Communication Research Labs

Several Department of Communication faculty members maintain research laboratories in which they conduct cutting-edge studies exploring questions probing societal interactions.

C-square Lab

The digital revolution has fundamentally changed the way that we can learn about the human communication processes. As massive digital trace data become increasingly available with tremendous granularity and precision, we are able to address core questions in communication studies in new ways and opens up new areas of inquiry. The Computational Communication Research Lab (also known as the C2 or C-square Lab), which Martin Hilbert and Cindy Shen administer, is broadly focused on using digital trace data and computational social science methods to examine fundamental questions in communication.
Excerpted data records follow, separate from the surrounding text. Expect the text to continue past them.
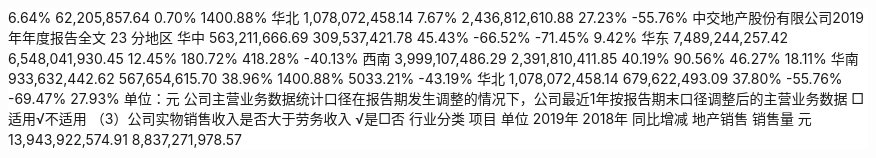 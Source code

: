 6.64%
62,205,857.64
0.70%
1400.88%
华北
1,078,072,458.14
7.67%
2,436,812,610.88
27.23%
-55.76%
中交地产股份有限公司2019年年度报告全文
23
分地区
华中
563,211,666.69
309,537,421.78
45.43%
-66.52%
-71.45%
9.42%
华东
7,489,244,257.42
6,548,041,930.45
12.45%
180.72%
418.28%
-40.13%
西南
3,999,107,486.29
2,391,810,411.85
40.19%
90.56%
46.27%
18.11%
华南
933,632,442.62
567,654,615.70
38.96%
1400.88%
5033.21%
-43.19%
华北
1,078,072,458.14
679,622,493.09
37.80%
-55.76%
-69.47%
27.93%
单位：元
公司主营业务数据统计口径在报告期发生调整的情况下，公司最近1年按报告期末口径调整后的主营业务数据
□适用√不适用
（3）公司实物销售收入是否大于劳务收入
√是□否
行业分类
项目
单位
2019年
2018年
同比增减
地产销售
销售量
元
13,943,922,574.91
8,837,271,978.57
Some ongoing projects include: online social networks in massively multiplayer online games; peer production on Wikipedia; gender dynamics in virtual worlds; tweets and citizen protests; network dynamics of world Wide Web; and physician rating websites.

 

D.I.C.E. Lab

The Dynamic Interactions in Cognition and Emotion (D.I.C.E.) Lab, under the direction of Narine Yegiyan, explores how individuals process media messages on- and off-line. Researchers in the lab focus on how human emotions guide our information processing strategies. The D.I.C.E. lab uses both physiological and self-report measures to examine the interaction of emotional reactivity, attentional demands, and attitude formation and learning. Studies in the lab apply theories of motivated cognition to improve understanding of how formal features of mediated messages and their content elicit responses, which then contribute to how these messages are selected, encoded and used in later on decision making.

 

VICTR Lab

The Virtual Interaction & Communication Technology Research (VICTR) lab, for which Jorge Peña is the director, studies the uses and effects of interactive technologies. Researchers employ empirical methods to understand how people think, feel and communicate in virtual environments (e.g., video games and simulations). Researchers are interested in understanding how the design features of video games and virtual environments affect online and offline experiences, and how virtual experiences can be leveraged to improve our lives.